29 março 2011

reformulação fiscal

"Em resumo, uma alteração da estrutura de tributação que reduza as contribuições para a segurança social pagas pela entidade patronal por contrapartida de um aumento da tributação sobre o consumo – podendo ser complementada com uma transferência monetária para as famílias –, com impacto final neutro no saldo orçamental e na dívida pública, é susceptível de aumentar a competitividade da economia portuguesa, assim como os níveis de produto, consumo e emprego. A magnitude destes efeitos pode ser bastante substancial. Note-se, em particular, que um cenário de harmonização integral das taxas do IVA teria um impacto macroeconómico cerca de quatro vezes superior ao apresentado nesta caixa. Deste modo, importa reflectir mais aprofundadamente sobre as implicações de uma reforma fiscal com estas características, que pode ser particularmente relevante no actual quadro de ajustamento prolongado da economia portuguesa.", Banco de Portugal, Boletim Económico - Primavera 2011 (slide 40).

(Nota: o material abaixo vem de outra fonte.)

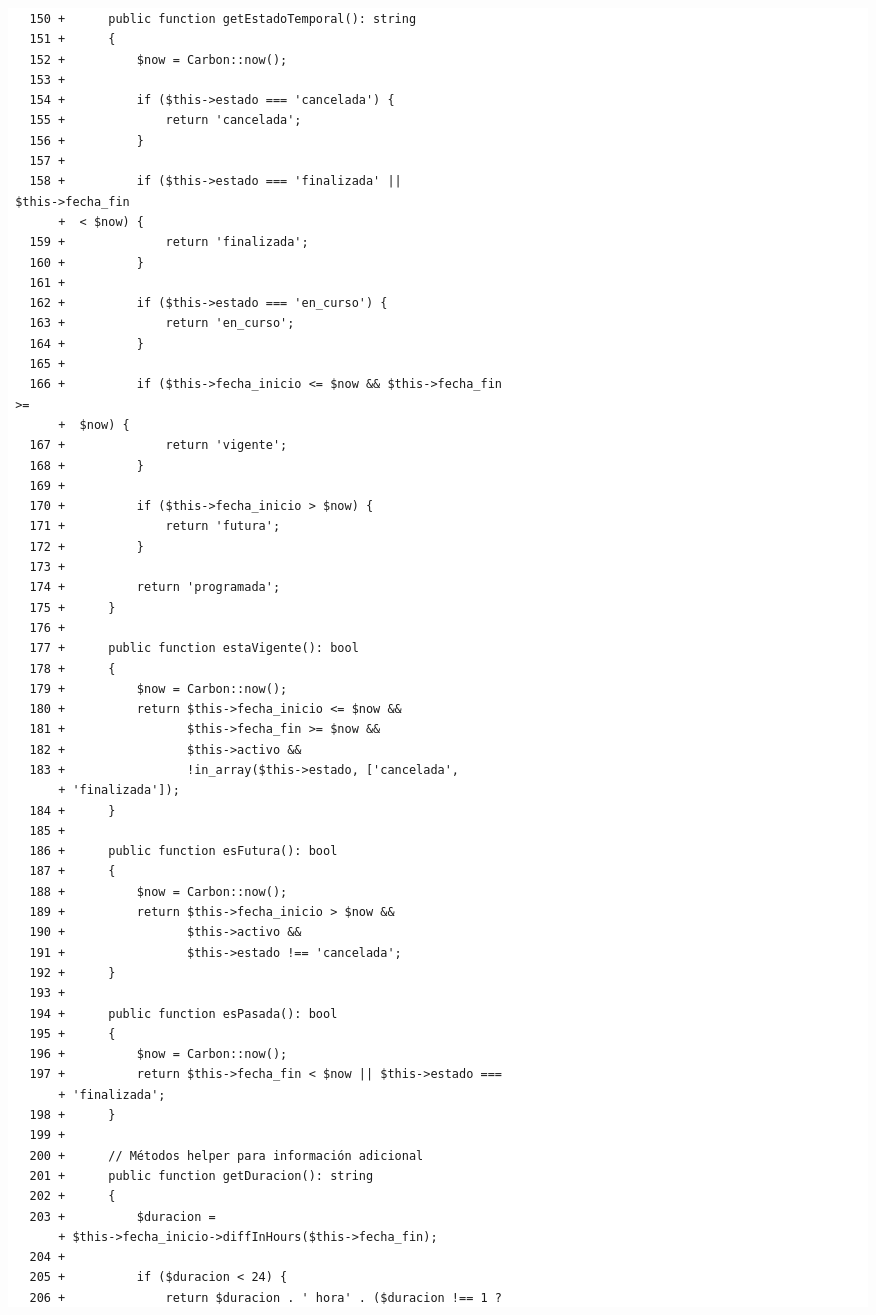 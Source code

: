        150 +      public function getEstadoTemporal(): string
       151 +      {
       152 +          $now = Carbon::now();
       153 +  
       154 +          if ($this->estado === 'cancelada') {
       155 +              return 'cancelada';
       156 +          }
       157 +  
       158 +          if ($this->estado === 'finalizada' || 
     $this->fecha_fin
           +  < $now) {
       159 +              return 'finalizada';
       160 +          }
       161 +  
       162 +          if ($this->estado === 'en_curso') {
       163 +              return 'en_curso';
       164 +          }
       165 +  
       166 +          if ($this->fecha_inicio <= $now && $this->fecha_fin 
     >=
           +  $now) {
       167 +              return 'vigente';
       168 +          }
       169 +  
       170 +          if ($this->fecha_inicio > $now) {
       171 +              return 'futura';
       172 +          }
       173 +  
       174 +          return 'programada';
       175 +      }
       176 +  
       177 +      public function estaVigente(): bool
       178 +      {
       179 +          $now = Carbon::now();
       180 +          return $this->fecha_inicio <= $now && 
       181 +                 $this->fecha_fin >= $now && 
       182 +                 $this->activo && 
       183 +                 !in_array($this->estado, ['cancelada', 
           + 'finalizada']);
       184 +      }
       185 +  
       186 +      public function esFutura(): bool
       187 +      {
       188 +          $now = Carbon::now();
       189 +          return $this->fecha_inicio > $now && 
       190 +                 $this->activo && 
       191 +                 $this->estado !== 'cancelada';
       192 +      }
       193 +  
       194 +      public function esPasada(): bool
       195 +      {
       196 +          $now = Carbon::now();
       197 +          return $this->fecha_fin < $now || $this->estado === 
           + 'finalizada';
       198 +      }
       199 +  
       200 +      // Métodos helper para información adicional
       201 +      public function getDuracion(): string
       202 +      {
       203 +          $duracion = 
           + $this->fecha_inicio->diffInHours($this->fecha_fin);
       204 +          
       205 +          if ($duracion < 24) {
       206 +              return $duracion . ' hora' . ($duracion !== 1 ?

Se há relatórios cuja leitura me enche de prazer são os do Banco de Portugal, nomeadamente aqueles de cariz mais académico. E este que acabo de citar, publicado hoje no sítio do BdP, é um exemplo dessa excelência que, felizmente, aqui e acolá ainda vamos mantendo.

Ora, indo ao cerne da questão, o que os investigadores do Banco de Portugal propõem é o seguinte: aumentar 2 pontos percentuais ao IVA, reduzindo, em contrapartida, 4 pontos percentuais às Contribuições Sociais pagas pela entidade patronal. De acordo com as simulações daqueles técnicos, essa reformulação fiscal teria um impacto neutro no saldo orçamental e, por conseguinte, sobre o stock de dívida pública. Ao mesmo tempo, também não teria impacto sobre as exportações, sendo que, pelo contrário, seriam penalizadas as importações através do agravamento dos preços de consumo final. Em suma, a proposta, a ser implementada, conduziria, na prática, a uma desvalorização cambial real, à qual estaria ainda associada uma provável melhoria no número de horas trabalhadas, no emprego e, em última instância, uma melhoria dos salários.

Enfim, é este tipo de propostas que deveriam estar a ser apresentadas por Passos Coelho - já que falou em aumentar o IVA... - e que são muito distintas das tiradas avulsas que aquele candidato a Primeiro Ministro tem proferido. De resto, a proposta do BdP vai de encontro àquilo que eu próprio tenho defendido e escrito nos últimos anos: se o problema crónico da economia portuguesa reside no consumo excessivo (face à poupança acumulada) e no elevado défice da Balança de Transacções Correntes, actualmente em cerca de 10% do PIB, então, a solução é aumentar os impostos indirectos, reduzindo os impostos directos numa proporção ainda maior. Mas é claro: isto só funciona se, em simultâneo, emagrecermos o peso do Estado...E esta é a parte do diagrama que nenhum dos intervenientes políticos deste Regime conseguiu ainda fazer.